(AVAILABLE DATA begins)
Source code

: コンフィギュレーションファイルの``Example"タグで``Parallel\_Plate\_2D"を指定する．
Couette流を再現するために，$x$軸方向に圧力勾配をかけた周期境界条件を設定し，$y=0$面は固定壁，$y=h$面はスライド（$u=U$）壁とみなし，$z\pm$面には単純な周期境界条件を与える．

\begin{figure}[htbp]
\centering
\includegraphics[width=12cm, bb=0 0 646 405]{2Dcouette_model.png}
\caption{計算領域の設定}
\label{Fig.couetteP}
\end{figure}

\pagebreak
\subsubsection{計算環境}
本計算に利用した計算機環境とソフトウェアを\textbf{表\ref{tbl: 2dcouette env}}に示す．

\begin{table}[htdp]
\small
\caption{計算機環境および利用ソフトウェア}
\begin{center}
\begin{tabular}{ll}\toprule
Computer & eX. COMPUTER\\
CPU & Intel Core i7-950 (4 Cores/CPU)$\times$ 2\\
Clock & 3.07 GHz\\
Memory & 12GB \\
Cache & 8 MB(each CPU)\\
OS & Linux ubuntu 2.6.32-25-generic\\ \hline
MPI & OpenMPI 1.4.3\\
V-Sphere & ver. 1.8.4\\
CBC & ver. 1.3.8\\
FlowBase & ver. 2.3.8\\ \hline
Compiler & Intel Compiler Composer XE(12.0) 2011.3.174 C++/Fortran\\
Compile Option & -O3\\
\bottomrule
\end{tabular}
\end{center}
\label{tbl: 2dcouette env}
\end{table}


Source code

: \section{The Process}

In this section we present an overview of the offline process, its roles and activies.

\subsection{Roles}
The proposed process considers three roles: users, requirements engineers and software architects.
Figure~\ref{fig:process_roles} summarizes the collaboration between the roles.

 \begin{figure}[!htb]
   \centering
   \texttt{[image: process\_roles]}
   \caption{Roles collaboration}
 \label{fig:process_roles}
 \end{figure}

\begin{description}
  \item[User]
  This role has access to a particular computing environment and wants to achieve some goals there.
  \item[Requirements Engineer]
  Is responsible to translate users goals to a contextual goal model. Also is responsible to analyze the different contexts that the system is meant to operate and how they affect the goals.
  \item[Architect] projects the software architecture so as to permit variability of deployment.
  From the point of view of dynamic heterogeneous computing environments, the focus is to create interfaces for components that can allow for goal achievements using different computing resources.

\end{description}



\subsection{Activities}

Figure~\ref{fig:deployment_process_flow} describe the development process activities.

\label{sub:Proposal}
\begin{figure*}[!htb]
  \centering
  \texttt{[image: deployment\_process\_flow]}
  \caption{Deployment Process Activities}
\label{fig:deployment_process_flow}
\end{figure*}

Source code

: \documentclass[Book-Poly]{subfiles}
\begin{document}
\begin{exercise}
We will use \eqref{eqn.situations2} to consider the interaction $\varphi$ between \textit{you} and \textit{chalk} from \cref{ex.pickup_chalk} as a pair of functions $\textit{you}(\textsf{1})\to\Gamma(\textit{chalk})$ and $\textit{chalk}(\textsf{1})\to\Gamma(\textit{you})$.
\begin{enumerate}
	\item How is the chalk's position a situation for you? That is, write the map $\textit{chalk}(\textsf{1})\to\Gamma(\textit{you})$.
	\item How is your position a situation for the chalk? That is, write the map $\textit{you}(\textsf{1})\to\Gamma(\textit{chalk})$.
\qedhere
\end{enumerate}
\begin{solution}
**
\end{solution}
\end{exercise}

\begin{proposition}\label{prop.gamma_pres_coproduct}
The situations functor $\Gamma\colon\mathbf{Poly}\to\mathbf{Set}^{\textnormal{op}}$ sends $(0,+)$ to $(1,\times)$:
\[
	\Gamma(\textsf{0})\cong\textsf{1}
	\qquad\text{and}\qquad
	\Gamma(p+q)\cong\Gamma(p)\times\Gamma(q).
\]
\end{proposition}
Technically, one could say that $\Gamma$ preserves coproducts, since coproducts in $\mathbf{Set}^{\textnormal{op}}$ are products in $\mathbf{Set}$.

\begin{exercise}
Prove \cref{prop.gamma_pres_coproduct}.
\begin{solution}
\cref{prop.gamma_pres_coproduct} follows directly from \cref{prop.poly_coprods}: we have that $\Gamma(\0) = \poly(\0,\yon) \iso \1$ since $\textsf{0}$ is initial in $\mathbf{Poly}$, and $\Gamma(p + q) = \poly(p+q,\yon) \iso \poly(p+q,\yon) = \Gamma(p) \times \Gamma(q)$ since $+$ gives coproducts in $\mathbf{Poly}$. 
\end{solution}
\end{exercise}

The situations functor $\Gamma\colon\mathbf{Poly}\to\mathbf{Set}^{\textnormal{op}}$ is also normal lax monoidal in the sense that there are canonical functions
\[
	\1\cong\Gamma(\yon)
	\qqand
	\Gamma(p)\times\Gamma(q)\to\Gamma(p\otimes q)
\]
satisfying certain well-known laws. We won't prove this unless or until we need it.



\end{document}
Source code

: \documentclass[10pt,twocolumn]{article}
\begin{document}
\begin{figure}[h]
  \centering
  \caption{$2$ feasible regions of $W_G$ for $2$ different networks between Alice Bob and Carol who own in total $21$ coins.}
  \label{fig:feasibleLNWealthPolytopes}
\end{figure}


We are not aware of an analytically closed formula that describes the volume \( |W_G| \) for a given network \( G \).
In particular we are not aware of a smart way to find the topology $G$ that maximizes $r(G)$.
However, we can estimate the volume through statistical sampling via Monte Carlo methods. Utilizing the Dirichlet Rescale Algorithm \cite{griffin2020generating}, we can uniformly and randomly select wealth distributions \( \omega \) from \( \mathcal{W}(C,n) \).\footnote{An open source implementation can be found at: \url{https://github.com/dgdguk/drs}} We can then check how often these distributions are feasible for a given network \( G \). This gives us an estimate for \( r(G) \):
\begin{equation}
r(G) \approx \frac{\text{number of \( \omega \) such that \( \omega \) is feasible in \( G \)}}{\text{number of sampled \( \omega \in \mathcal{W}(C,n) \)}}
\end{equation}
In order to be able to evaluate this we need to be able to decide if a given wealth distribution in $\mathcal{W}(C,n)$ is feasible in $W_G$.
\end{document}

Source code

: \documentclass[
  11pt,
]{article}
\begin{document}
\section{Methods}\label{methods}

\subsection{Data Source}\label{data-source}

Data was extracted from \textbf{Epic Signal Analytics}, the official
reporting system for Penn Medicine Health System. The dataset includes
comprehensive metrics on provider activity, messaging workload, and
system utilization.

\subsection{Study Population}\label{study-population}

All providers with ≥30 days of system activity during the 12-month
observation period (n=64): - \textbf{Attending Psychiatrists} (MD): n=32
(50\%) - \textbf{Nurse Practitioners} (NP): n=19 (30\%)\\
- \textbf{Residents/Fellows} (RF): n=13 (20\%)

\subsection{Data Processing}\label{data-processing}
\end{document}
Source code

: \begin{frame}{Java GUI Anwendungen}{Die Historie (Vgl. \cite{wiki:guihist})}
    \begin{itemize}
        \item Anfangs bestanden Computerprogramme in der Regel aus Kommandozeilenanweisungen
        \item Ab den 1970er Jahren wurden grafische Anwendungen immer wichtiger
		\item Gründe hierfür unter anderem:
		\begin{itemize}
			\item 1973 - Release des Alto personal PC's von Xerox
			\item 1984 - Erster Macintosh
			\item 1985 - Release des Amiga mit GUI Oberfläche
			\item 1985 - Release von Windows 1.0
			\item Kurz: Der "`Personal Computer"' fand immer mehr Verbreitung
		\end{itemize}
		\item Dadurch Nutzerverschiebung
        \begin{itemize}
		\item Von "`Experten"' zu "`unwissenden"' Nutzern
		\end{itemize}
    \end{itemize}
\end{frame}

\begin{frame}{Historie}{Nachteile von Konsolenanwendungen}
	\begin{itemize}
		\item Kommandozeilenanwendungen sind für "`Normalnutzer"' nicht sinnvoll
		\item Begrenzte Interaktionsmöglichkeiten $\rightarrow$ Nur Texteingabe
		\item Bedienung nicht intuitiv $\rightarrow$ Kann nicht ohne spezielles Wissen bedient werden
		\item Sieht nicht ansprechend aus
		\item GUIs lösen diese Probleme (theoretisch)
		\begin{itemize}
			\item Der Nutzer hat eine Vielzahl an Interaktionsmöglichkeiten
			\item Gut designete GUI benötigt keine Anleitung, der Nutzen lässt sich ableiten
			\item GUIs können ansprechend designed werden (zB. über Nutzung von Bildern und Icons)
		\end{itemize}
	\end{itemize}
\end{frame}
(AVAILABLE DATA ends)
WHAT YOU SHOULD DO:
Of the lines in the data, report each one containing the string "there".

RESPONSE TO THIS EXERCISE:
  This role has access to a particular computing environment and wants to achieve some goals there.
The situations functor $\Gamma\colon\mathbf{Poly}\to\mathbf{Set}^{\textnormal{op}}$ is also normal lax monoidal in the sense that there are canonical functions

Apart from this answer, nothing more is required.